Exercise data →
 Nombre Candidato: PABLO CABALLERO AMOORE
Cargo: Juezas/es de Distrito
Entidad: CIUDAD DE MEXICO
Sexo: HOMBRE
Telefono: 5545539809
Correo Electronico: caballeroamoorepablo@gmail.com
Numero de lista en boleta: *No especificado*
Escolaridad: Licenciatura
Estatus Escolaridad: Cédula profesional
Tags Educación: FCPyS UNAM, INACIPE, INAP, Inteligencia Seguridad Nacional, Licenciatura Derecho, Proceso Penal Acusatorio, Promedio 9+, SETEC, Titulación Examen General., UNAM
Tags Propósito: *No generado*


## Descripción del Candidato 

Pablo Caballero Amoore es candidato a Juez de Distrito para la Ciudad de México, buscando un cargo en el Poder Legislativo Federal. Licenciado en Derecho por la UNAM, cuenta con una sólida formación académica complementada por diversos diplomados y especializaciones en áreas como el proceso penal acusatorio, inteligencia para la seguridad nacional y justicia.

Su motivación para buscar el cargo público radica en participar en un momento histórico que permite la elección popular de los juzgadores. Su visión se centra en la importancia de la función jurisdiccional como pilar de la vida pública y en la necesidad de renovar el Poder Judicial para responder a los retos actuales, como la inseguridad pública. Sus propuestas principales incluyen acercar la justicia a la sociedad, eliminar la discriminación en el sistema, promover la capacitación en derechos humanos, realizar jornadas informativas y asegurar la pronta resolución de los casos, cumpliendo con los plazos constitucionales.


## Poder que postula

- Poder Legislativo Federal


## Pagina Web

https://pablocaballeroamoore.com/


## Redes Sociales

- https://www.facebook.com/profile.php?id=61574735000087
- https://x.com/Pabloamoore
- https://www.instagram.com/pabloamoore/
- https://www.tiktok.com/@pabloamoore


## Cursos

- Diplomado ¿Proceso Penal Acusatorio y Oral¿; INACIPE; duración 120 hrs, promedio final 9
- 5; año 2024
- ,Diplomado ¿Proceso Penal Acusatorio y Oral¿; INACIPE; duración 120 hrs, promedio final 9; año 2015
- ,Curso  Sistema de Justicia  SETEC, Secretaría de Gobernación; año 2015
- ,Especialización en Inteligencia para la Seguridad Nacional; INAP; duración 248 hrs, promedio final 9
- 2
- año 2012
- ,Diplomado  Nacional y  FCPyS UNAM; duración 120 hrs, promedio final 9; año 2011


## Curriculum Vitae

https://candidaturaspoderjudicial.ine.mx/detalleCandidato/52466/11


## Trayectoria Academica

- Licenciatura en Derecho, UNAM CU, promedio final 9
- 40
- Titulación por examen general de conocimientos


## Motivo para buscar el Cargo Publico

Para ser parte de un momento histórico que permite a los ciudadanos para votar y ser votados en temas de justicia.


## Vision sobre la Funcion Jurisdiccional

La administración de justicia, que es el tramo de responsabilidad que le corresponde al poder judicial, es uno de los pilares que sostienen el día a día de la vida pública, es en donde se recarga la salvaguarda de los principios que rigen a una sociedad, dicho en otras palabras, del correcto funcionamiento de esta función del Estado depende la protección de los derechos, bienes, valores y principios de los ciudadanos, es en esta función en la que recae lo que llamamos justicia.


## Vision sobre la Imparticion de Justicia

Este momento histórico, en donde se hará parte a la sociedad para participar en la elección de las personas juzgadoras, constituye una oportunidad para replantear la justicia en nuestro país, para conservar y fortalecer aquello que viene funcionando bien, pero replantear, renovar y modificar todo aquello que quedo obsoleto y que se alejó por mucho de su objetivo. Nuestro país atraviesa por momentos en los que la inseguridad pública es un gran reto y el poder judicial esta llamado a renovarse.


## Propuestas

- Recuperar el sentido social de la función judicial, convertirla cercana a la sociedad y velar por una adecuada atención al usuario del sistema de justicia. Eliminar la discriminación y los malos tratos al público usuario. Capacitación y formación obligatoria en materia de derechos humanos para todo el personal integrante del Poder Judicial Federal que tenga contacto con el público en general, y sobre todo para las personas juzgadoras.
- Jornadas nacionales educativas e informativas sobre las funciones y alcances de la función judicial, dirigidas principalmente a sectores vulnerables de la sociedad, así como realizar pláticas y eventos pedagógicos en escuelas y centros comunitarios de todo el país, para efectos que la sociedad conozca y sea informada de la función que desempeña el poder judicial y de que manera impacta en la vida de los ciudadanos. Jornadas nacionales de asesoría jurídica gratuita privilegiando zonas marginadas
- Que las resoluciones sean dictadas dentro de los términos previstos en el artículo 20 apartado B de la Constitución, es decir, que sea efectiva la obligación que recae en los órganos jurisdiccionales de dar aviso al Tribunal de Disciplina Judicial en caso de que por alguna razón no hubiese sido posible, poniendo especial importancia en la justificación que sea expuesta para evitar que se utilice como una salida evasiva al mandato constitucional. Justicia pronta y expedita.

The task →
Using the records above, gather all lines where the string "https" is present.

Solved exercise →
https://pablocaballeroamoore.com/
- https://www.facebook.com/profile.php?id=61574735000087
- https://x.com/Pabloamoore
- https://www.instagram.com/pabloamoore/
- https://www.tiktok.com/@pabloamoore
https://candidaturaspoderjudicial.ine.mx/detalleCandidato/52466/11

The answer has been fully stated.